** Source information **
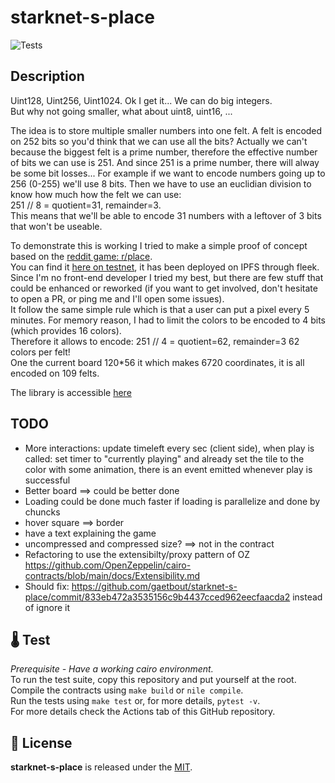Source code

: # starknet-s-place
![Tests](https://github.com/gaetbout/starknet-s-place/actions/workflows/nile-tests.yml/badge.svg)

## Description
Uint128, Uint256, Uint1024. Ok I get it... We  can do big integers.  
But why not going smaller, what about uint8, uint16, ...  

The idea is to store multiple smaller numbers into one felt. A felt is encoded on 252 bits so you'd think that we can use all the bits? Actually we can't because the biggest felt is a prime number, therefore the effective number of bits we can use is 251. And since 251 is a prime number, there will alway be some bit losses... For example if we want to encode numbers going up to 256 (0-255) we'll use 8 bits. Then we have to use an euclidian division to know how much how the felt we can use:  
251 // 8 = quotient=31, remainder=3.  
This means that we'll be able to encode 31 numbers with a leftover of 3 bits that won't be useable.  

To demonstrate this is working I tried to make a simple proof of concept based on the [reddit game: r/place](https://www.reddit.com/r/place/).  
You can find it [here on testnet](https://odd-art-7900.on.fleek.co/), it has been deployed on IPFS through fleek.  
Since I'm no front-end developer I tried my best, but there are few stuff that could be enhanced or reworked (if you want to get involved, don't hesitate to open a PR, or ping me and I'll open some issues).  
It follow the same simple rule which is that a user can put a pixel every 5 minutes. For memory reason, I had to limit the colors to be encoded to 4 bits (which provides 16 colors).  
Therefore it allows to encode:
251 // 4 = quotient=62, remainder=3
62 colors per felt!  
One the current board 120*56 it which makes 6720 coordinates, it is all encoded on 109 felts.

The library is accessible [here](https://github.com/gaetbout/starknet-felt-packing)

## TODO 
 + More interactions: update timeleft every sec (client side), when play is called: set timer to "currently playing" and already set the tile to the color with some animation, there is an event emitted whenever play is successful
 + Better board ==> could be better done
 + Loading could be done much faster if loading is parallelize and done by chuncks
 + hover square ==> border 
 + have a text explaining the game
 + uncompressed and compressed size? ==> not in the contract
 + Refactoring to use the extensibilty/proxy pattern of OZ  https://github.com/OpenZeppelin/cairo-contracts/blob/main/docs/Extensibility.md
 + Should fix: https://github.com/gaetbout/starknet-s-place/commit/833eb472a3535156c9b4437cced962eecfaacda2 instead of ignore it

## 🌡️ Test

*Prerequisite - Have a working cairo environment.*  
To run the test suite, copy this repository and put yourself at the root.  
Compile the contracts using `make build` or `nile compile`.  
Run the tests using `make test` or, for more details, `pytest -v`.   
For more  details check the Actions tab of this GitHub repository.


## 📄 License

**starknet-s-place** is released under the [MIT](LICENSE).





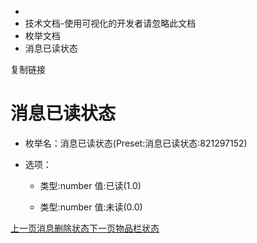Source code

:   * [](/)
  * 技术文档-使用可视化的开发者请忽略此文档
  * 枚举文档
  * 消息已读状态

复制链接

# 消息已读状态

  * 枚举名：消息已读状态(Preset:消息已读状态:821297152)

  * 选项：

    * 类型:number 值:已读(1.0)

    * 类型:number 值:未读(0.0)

[上一页消息删除状态](/技术文档/枚举文档/消息删除状态)[下一页物品栏状态](/技术文档/枚举文档/物品栏状态)


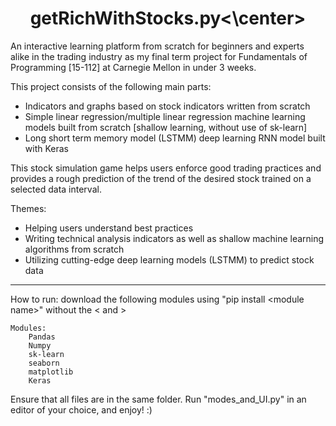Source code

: # <center>getRichWithStocks.py<\center>
 
An interactive learning platform from scratch for beginners and experts alike in the trading industry as my final term project for Fundamentals of Programming [15-112] at Carnegie Mellon in under 3 weeks.

This project consists of the following main parts:
- Indicators and graphs based on stock indicators written from scratch
- Simple linear regression/multiple linear regression machine learning models built from scratch [shallow learning, without use of sk-learn]
- Long short term memory model (LSTMM) deep learning RNN model built with Keras 

This stock simulation game helps users enforce good trading practices and provides a rough prediction of the trend of the desired stock trained on a selected data interval.


Themes:
- Helping users understand best practices
- Writing technical analysis indicators as well as shallow machine learning algorithms from scratch
- Utilizing cutting-edge deep learning models (LSTMM) to predict stock data

---------------------------------------------------------------------------------------------------------------------------------------------------------------

How to run:
    download the following modules using "pip install \<module name>" without the
    \< and \>

    Modules:
        Pandas
        Numpy
        sk-learn
        seaborn
        matplotlib
        Keras 

Ensure that all files are in the same folder.
Run "modes_and_UI.py" in an editor of your choice, and enjoy! :)


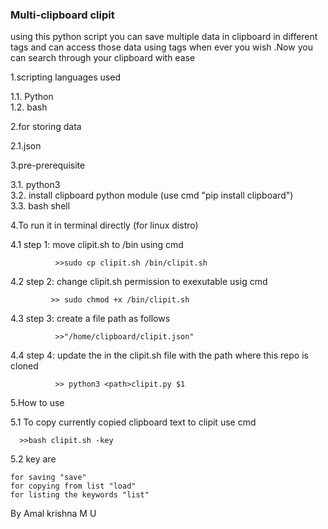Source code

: ###  Multi-clipboard clipit 

using this python script you can save multiple data in clipboard in different tags and can access those data using tags when ever you wish .Now you can search through your clipboard with ease 


1.scripting languages used 

  1.1. Python   
  1.2. bash




2.for storing data

  2.1.json



3.pre-prerequisite

  3.1. python3  
  3.2. install clipboard python module (use cmd "pip install clipboard")    
  3.3. bash shell  





4.To run it in terminal directly (for linux distro)  

  4.1 step 1: move clipit.sh to /bin using cmd 

              >>sudo cp clipit.sh /bin/clipit.sh



  4.2 step 2: change clipit.sh permission to exexutable usig cmd 


             >> sudo chmod +x /bin/clipit.sh
             
             
  4.3 step 3: create a file path as follows
  
  
              >>"/home/clipboard/clipit.json"
          
          
          
  4.4 step 4: update the <path> in the clipit.sh file with the path where this repo is cloned 
  
              >> python3 <path>clipit.py $1
             
          

5.How to use

   5.1  To copy currently copied clipboard text to clipit use cmd 

      
      >>bash clipit.sh -key

   5.2  key are 

    for saving "save"
    for copying from list "load"
    for listing the keywords "list"
    

By Amal krishna M U 
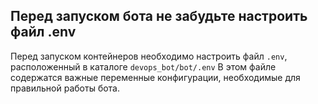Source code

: ## Перед запуском бота не забудьте настроить файл .env

Перед запуском контейнеров необходимо настроить файл `.env`, расположенный в каталоге `devops_bot/bot/.env` В этом файле содержатся важные переменные конфигурации, необходимые для правильной работы бота.
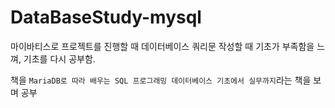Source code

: # DataBaseStudy-mysql

마이바티스로 프로젝트를 진행할 때 데이터베이스 쿼리문 작성할 때 기초가 부족함을 느껴, 기초를 다시 공부함.

책을 `MariaDB로 따라 배우는 SQL 프로그래밍 데이터베이스 기초에서 실무까지`라는 책을 보며 공부
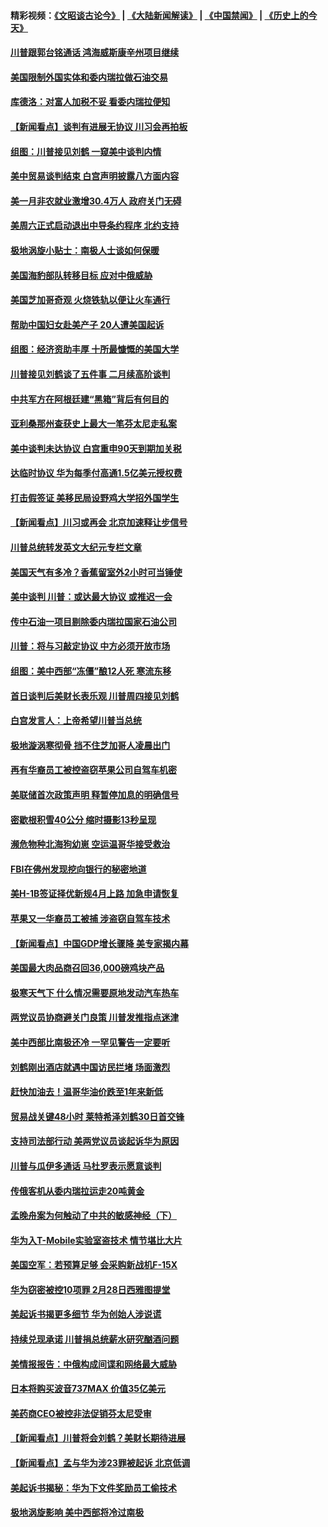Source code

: #### 精彩视频：[《文昭谈古论今》](https://github.com/gfw-breaker/wenzhao) | [《大陆新闻解读》](https://github.com/gfw-breaker/ntdtv-comedy) | [《中国禁闻》](https://github.com/gfw-breaker/ntdtv-news) | [《历史上的今天》](https://github.com/gfw-breaker/today-in-history) 

#### [川普跟郭台铭通话 鸿海威斯康辛州项目继续](../pages/nsc412/n11018841.md?t=02012130) 

#### [美国限制外国实体和委内瑞拉做石油交易](../pages/nsc412/n11018353.md?t=02012130) 

#### [库德洛：对富人加税不妥 看委内瑞拉便知](../pages/nsc412/n11018735.md?t=02012130) 

#### [【新闻看点】谈判有进展无协议 川习会再拍板](../pages/nsc412/n11018718.md?t=02012130) 

#### [组图：川普接见刘鹤 一窥美中谈判内情](../pages/nsc412/n11018301.md?t=02012130) 

#### [美中贸易谈判结束 白宫声明披露八方面内容](../pages/nsc412/n11018681.md?t=02012130) 

#### [美一月非农就业激增30.4万人 政府关门无碍](../pages/nsc412/n11018450.md?t=02012130) 

#### [美周六正式启动退出中导条约程序 北约支持](../pages/nsc412/n11018405.md?t=02012130) 

#### [极地涡旋小贴士：南极人士谈如何保暖](../pages/nsc412/n11017984.md?t=02012130) 

#### [美国海豹部队转移目标 应对中俄威胁](../pages/nsc412/n11017801.md?t=02012130) 

#### [美国芝加哥奇观 火烧铁轨以便让火车通行](../pages/nsc412/n11017196.md?t=02012130) 

#### [帮助中国妇女赴美产子 20人遭美国起诉](../pages/nsc412/n11017068.md?t=02012130) 

#### [组图：经济资助丰厚 十所最慷慨的美国大学](../pages/nsc412/n11016519.md?t=02012130) 

#### [川普接见刘鹤谈了五件事 二月续高阶谈判](../pages/nsc412/n11016767.md?t=02012130) 

#### [中共军方在阿根廷建“黑箱”背后有何目的](../pages/nsc412/n11016689.md?t=02012130) 

#### [亚利桑那州查获史上最大一笔芬太尼走私案](../pages/nsc412/n11016442.md?t=02012130) 

#### [美中谈判未达协议 白宫重申90天到期加关税](../pages/nsc412/n11016604.md?t=02012130) 

#### [达临时协议 华为每季付高通1.5亿美元授权费](../pages/nsc412/n11016503.md?t=02012130) 

#### [打击假签证 美移民局设野鸡大学招外国学生](../pages/nsc412/n11016378.md?t=02012130) 

#### [【新闻看点】川习或再会 北京加速释让步信号](../pages/nsc412/n11016108.md?t=02012130) 

#### [川普总统转发英文大纪元专栏文章](../pages/nsc412/n11016258.md?t=02012130) 

#### [美国天气有多冷？香蕉留室外2小时可当锤使](../pages/nsc412/n11016264.md?t=02012130) 

#### [美中谈判 川普：或达最大协议 或推迟一会](../pages/nsc412/n11016270.md?t=02012130) 

#### [传中石油一项目剔除委内瑞拉国家石油公司](../pages/nsc412/n11015982.md?t=02012130) 

#### [川普：将与习敲定协议 中方必须开放市场](../pages/nsc412/n11015814.md?t=02012130) 

#### [组图：美中西部“冻僵”酿12人死 寒流东移](../pages/nsc412/n11015675.md?t=02012130) 

#### [首日谈判后美财长表乐观 川普周四接见刘鹤](../pages/nsc412/n11015436.md?t=02012130) 

#### [白宫发言人：上帝希望川普当总统](../pages/nsc412/n11015016.md?t=02012130) 

#### [极地漩涡寒彻骨 挡不住芝加哥人凌晨出门](../pages/nsc412/n11014521.md?t=02012130) 

#### [再有华裔员工被控盗窃苹果公司自驾车机密](../pages/nsc412/n11014629.md?t=02012130) 

#### [美联储首次政策声明 释暂停加息的明确信号](../pages/nsc412/n11013829.md?t=02012130) 

#### [密歇根积雪40公分 缩时摄影13秒呈现](../pages/nsc412/n11014064.md?t=02012130) 

#### [濒危物种北海狗幼崽 空运温哥华接受救治](../pages/nsc412/n11014164.md?t=02012130) 

#### [FBI在佛州发现挖向银行的秘密地道](../pages/nsc412/n11013871.md?t=02012130) 

#### [美H-1B签证择优新规4月上路 加急申请恢复](../pages/nsc412/n11013875.md?t=02012130) 

#### [苹果又一华裔员工被捕 涉盗窃自驾车技术](../pages/nsc412/n11013848.md?t=02012130) 

#### [【新闻看点】中国GDP增长骤降 美专家揭内幕](../pages/nsc412/n11013286.md?t=02012130) 

#### [美国最大肉品商召回36,000磅鸡块产品](../pages/nsc412/n11013738.md?t=02012130) 

#### [极寒天气下 什么情况需要原地发动汽车热车](../pages/nsc412/n11013707.md?t=02012130) 

#### [两党议员协商避关门良策 川普发推指点迷津](../pages/nsc412/n11013570.md?t=02012130) 

#### [美中西部比南极还冷 一罕见警告一定要听](../pages/nsc412/n11013490.md?t=02012130) 

#### [刘鹤刚出酒店就遇中国访民拦堵 场面激烈](../pages/nsc412/n11013477.md?t=02012130) 

#### [赶快加油去！温哥华油价跌至1年来新低](../pages/nsc412/n11013503.md?t=02012130) 

#### [贸易战关键48小时 莱特希泽刘鹤30日首交锋](../pages/nsc412/n11013347.md?t=02012130) 

#### [支持司法部行动 美两党议员谈起诉华为原因](../pages/nsc412/n11013467.md?t=02012130) 

#### [川普与瓜伊多通话 马杜罗表示愿意谈判](../pages/nsc412/n11013353.md?t=02012130) 

#### [传俄客机从委内瑞拉运走20吨黄金](../pages/nsc412/n11013224.md?t=02012130) 

#### [孟晚舟案为何触动了中共的敏感神经（下）](../pages/nsc412/n11008903.md?t=02012130) 

#### [华为入T-Mobile实验室盗技术 情节堪比大片](../pages/nsc412/n11011032.md?t=02012130) 

#### [美国空军：若预算足够 会采购新战机F-15X](../pages/nsc412/n11012483.md?t=02012130) 

#### [华为窃密被控10项罪 2月28日西雅图提堂](../pages/nsc412/n11011664.md?t=02012130) 

#### [美起诉书揭更多细节 华为创始人涉说谎](../pages/nsc412/n11011478.md?t=02012130) 

#### [持续兑现承诺 川普捐总统薪水研究酗酒问题](../pages/nsc412/n11011753.md?t=02012130) 

#### [美情报报告：中俄构成间谍和网络最大威胁](../pages/nsc412/n11011346.md?t=02012130) 

#### [日本将购买波音737MAX 价值35亿美元](../pages/nsc412/n11011238.md?t=02012130) 

#### [美药商CEO被控非法促销芬太尼受审](../pages/nsc412/n11011244.md?t=02012130) 

#### [【新闻看点】川普将会刘鹤？美财长期待进展](../pages/nsc412/n11011103.md?t=02012130) 

#### [【新闻看点】孟与华为涉23罪被起诉 北京低调](../pages/nsc412/n11011100.md?t=02012130) 

#### [美起诉书揭秘：华为下文件奖励员工偷技术](../pages/nsc412/n11010958.md?t=02012130) 

#### [极地涡旋影响 美中西部将冷过南极](../pages/nsc412/n11010961.md?t=02012130)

** Aim of the task **
Give back the material exactly as written, from its first line to the line that contains "251 // 8 = quotient=31, remainder=3.", and leave out the pictures.

** The answer **
Source code

: # starknet-s-place
![Tests](https://github.com/gaetbout/starknet-s-place/actions/workflows/nile-tests.yml/badge.svg)

## Description
Uint128, Uint256, Uint1024. Ok I get it... We  can do big integers.  
But why not going smaller, what about uint8, uint16, ...  

The idea is to store multiple smaller numbers into one felt. A felt is encoded on 252 bits so you'd think that we can use all the bits? Actually we can't because the biggest felt is a prime number, therefore the effective number of bits we can use is 251. And since 251 is a prime number, there will alway be some bit losses... For example if we want to encode numbers going up to 256 (0-255) we'll use 8 bits. Then we have to use an euclidian division to know how much how the felt we can use:  
251 // 8 = quotient=31, remainder=3.  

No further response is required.